Within the records below, reproduce without change the lines from the line that has "Promise.all(), 10 overloads" through the line that has "- Say bye bye to Class Components", and only those.

# # #

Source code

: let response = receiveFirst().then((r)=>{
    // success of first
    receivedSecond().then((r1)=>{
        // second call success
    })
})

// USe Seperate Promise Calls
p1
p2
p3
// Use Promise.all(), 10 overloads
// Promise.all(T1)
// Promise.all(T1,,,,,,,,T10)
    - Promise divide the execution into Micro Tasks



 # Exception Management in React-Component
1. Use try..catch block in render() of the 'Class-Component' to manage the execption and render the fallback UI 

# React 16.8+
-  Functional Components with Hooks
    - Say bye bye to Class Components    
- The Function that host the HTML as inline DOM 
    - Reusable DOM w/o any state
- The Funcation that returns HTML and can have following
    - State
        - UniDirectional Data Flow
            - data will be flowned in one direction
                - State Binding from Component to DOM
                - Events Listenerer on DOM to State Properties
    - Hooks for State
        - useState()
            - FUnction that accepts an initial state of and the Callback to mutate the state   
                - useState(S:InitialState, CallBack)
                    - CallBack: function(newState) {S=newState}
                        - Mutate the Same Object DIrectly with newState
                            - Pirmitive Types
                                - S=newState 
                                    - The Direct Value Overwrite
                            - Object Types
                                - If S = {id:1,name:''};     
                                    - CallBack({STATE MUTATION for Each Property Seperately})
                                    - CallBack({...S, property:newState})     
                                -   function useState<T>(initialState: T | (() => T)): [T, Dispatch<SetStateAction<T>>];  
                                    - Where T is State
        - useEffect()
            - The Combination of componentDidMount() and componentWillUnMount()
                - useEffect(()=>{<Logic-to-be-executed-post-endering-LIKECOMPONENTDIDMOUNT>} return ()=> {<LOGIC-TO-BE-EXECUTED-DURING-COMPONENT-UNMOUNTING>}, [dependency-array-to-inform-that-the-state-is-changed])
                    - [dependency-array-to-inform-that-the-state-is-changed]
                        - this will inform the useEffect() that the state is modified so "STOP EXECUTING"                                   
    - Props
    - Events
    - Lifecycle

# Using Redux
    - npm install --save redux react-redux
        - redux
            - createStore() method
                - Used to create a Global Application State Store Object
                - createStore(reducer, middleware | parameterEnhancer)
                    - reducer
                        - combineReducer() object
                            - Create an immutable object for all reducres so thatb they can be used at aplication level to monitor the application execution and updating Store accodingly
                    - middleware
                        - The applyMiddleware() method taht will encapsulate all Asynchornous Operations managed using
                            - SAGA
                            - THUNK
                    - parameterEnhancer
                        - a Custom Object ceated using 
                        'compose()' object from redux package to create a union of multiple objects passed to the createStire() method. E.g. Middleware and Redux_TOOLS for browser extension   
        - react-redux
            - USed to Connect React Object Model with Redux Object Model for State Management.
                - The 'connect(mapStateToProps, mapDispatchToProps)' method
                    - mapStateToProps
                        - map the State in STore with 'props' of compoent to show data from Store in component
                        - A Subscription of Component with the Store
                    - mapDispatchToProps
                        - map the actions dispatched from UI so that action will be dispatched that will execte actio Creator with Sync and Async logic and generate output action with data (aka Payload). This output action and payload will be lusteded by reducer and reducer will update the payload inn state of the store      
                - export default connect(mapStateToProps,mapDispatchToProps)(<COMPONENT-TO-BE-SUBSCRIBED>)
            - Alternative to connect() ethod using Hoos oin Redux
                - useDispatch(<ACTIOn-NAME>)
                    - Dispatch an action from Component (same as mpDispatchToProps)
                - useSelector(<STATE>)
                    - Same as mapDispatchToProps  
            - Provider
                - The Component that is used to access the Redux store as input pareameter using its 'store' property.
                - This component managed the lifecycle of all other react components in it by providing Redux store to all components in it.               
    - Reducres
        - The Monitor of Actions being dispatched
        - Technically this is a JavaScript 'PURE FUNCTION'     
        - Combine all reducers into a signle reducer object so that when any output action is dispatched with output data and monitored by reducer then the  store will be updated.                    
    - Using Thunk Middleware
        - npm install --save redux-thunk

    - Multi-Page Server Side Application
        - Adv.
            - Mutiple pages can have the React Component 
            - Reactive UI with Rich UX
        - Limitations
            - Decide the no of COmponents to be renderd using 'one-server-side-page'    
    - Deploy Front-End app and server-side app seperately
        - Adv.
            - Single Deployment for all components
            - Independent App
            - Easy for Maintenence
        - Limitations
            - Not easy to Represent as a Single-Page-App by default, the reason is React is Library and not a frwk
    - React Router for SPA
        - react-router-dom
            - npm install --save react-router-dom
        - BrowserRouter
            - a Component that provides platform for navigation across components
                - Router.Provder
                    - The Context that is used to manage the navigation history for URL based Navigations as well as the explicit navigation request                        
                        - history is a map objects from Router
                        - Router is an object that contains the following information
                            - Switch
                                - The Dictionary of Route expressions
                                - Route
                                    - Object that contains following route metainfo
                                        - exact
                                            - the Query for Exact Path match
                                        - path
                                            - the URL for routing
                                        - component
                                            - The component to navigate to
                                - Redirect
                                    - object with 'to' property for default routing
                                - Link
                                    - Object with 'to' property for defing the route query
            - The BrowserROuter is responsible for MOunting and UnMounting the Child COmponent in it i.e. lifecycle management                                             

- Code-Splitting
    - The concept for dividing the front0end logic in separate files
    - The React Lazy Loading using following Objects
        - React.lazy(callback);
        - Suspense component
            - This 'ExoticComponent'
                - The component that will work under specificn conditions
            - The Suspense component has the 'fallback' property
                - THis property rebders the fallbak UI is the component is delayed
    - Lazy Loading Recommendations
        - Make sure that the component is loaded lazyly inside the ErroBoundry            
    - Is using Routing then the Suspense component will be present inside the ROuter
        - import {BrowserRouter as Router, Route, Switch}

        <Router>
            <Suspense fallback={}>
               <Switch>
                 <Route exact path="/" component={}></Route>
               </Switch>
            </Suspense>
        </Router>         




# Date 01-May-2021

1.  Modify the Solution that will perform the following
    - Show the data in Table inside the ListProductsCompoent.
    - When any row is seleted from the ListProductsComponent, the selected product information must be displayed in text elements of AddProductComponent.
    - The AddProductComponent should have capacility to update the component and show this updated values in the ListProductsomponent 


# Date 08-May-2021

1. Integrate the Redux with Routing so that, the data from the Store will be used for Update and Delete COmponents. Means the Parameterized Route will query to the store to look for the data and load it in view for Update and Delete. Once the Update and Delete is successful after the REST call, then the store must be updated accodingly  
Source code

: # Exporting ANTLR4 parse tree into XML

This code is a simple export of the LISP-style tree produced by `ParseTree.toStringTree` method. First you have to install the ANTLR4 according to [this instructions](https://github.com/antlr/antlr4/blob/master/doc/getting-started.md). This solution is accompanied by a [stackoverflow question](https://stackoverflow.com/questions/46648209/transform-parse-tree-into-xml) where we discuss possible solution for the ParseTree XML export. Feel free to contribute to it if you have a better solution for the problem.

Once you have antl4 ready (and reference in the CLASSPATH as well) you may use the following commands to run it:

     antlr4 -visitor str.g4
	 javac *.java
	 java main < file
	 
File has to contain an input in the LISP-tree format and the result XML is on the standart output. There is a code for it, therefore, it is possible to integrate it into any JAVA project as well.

# # #

Written solution -
// Use Promise.all(), 10 overloads
// Promise.all(T1)
// Promise.all(T1,,,,,,,,T10)
    - Promise divide the execution into Micro Tasks



 # Exception Management in React-Component
1. Use try..catch block in render() of the 'Class-Component' to manage the execption and render the fallback UI 

# React 16.8+
-  Functional Components with Hooks
    - Say bye bye to Class Components    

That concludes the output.